#### PROVIDED RECORDS:
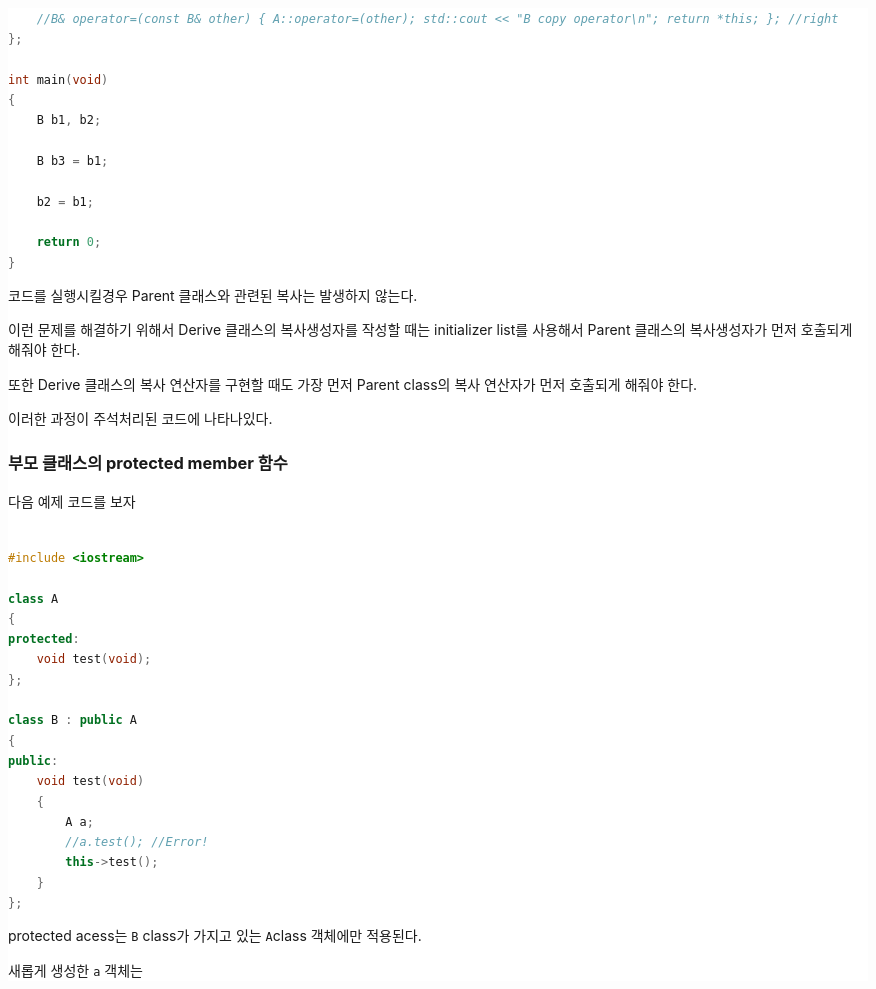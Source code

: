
 ```cpp
	//B& operator=(const B& other) { A::operator=(other); std::cout << "B copy operator\n"; return *this; }; //right
};

int main(void)
{
	B b1, b2;
	
	B b3 = b1;

	b2 = b1;

	return 0;
}

```

코드를 실행시킬경우 Parent 클래스와 관련된 복사는 발생하지 않는다. 

이런 문제를 해결하기 위해서 Derive 클래스의 복사생성자를 작성할 때는 initializer list를 사용해서 Parent 클래스의 복사생성자가 먼저 호출되게 해줘야 한다. 

또한 Derive 클래스의 복사 연산자를 구현할 때도 가장 먼저 Parent class의 복사 연산자가 먼저 호출되게 해줘야 한다. 

이러한 과정이 주석처리된 코드에 나타나있다.

### 부모 클래스의 protected member 함수
다음 예제 코드를 보자
```cpp

#include <iostream>

class A
{
protected:
    void test(void);
};

class B : public A
{
public:
    void test(void)
    {
        A a;
        //a.test(); //Error!
        this->test();
    }
};

```

protected acess는 `B` class가 가지고 있는 `A`class 객체에만 적용된다.

새롭게 생성한 `a` 객체는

#### YOUR OBJECTIVE:
Word for word, restate the lines from the first line of the material through the line containing "이런 문제를 해결하기", with the pictures left out.

#### OUTPUT FOR THIS TASK:
Source code

:
 ```cpp
	//B& operator=(const B& other) { A::operator=(other); std::cout << "B copy operator\n"; return *this; }; //right
};

int main(void)
{
	B b1, b2;
	
	B b3 = b1;

	b2 = b1;

	return 0;
}

```

코드를 실행시킬경우 Parent 클래스와 관련된 복사는 발생하지 않는다. 

이런 문제를 해결하기 위해서 Derive 클래스의 복사생성자를 작성할 때는 initializer list를 사용해서 Parent 클래스의 복사생성자가 먼저 호출되게 해줘야 한다. 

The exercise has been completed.